▶ [RECORDS PROVIDED]:
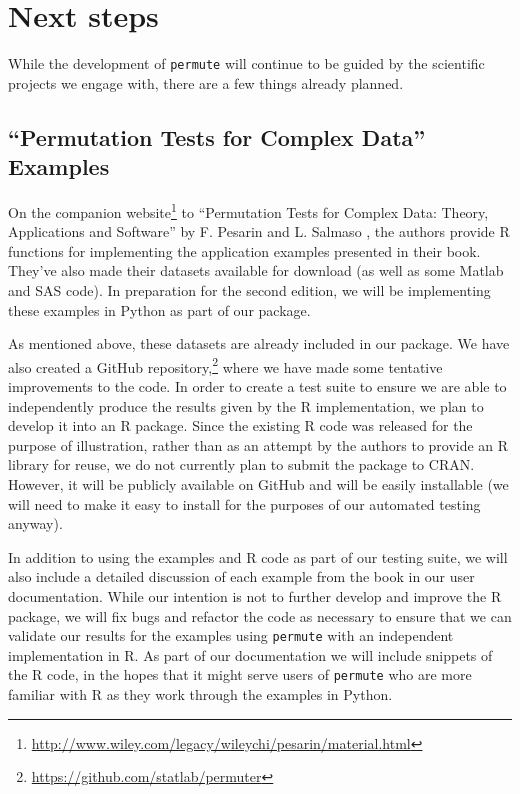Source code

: \chapter{\label{ch:nextsteps}Next steps}

While the development of \texttt{permute} will continue to be guided by the
scientific projects we engage with, there are a few things already planned.

\section{\label{sec:book}``Permutation Tests for Complex Data'' Examples}

On the companion
website\footnote{\url{http://www.wiley.com/legacy/wileychi/pesarin/material.html}}
to ``Permutation Tests for Complex Data: Theory, Applications and
Software'' by F. Pesarin and L. Salmaso \cite{pesarin2010permutation}, the
authors provide R functions for implementing the application examples
presented in their book.  They've also made their datasets available for download
(as well as some Matlab and SAS code).  In preparation for the second edition,
we will be implementing these examples in Python as part of our package.

As mentioned above, these datasets are already included in our package.  We have
also created a GitHub
repository,\footnote{\url{https://github.com/statlab/permuter}} where we have
made some tentative improvements to the code.  In order to create a test suite
to ensure we are able to independently produce the results given by the R
implementation, we plan to develop it into an R package.  Since the existing R
code was released for the purpose of illustration, rather than as an attempt by
the authors to provide an R library for reuse, we do not currently plan to
submit the package to CRAN.  However, it will be publicly available on GitHub
and will be easily installable (we will need to make it easy to install for the
purposes of our automated testing anyway).

In addition to using the examples and R code as part of our testing suite, we
will also include a detailed discussion of each example from the book in our
user documentation.  While our intention is not to further develop and improve
the R package, we will fix bugs and refactor the code as necessary to ensure
that we can validate our results for the examples using \texttt{permute} with
an independent implementation in R.  As part of our documentation we will
include snippets of the R code, in the hopes that it might serve users of
\texttt{permute} who are more familiar with R as they work through the examples
in Python.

▶ [THE TASK]: Find every line above that contains the word "testing", and return each one.

▶ [RESULT OF THIS EXERCISE]:
purposes of our automated testing anyway).
In addition to using the examples and R code as part of our testing suite, we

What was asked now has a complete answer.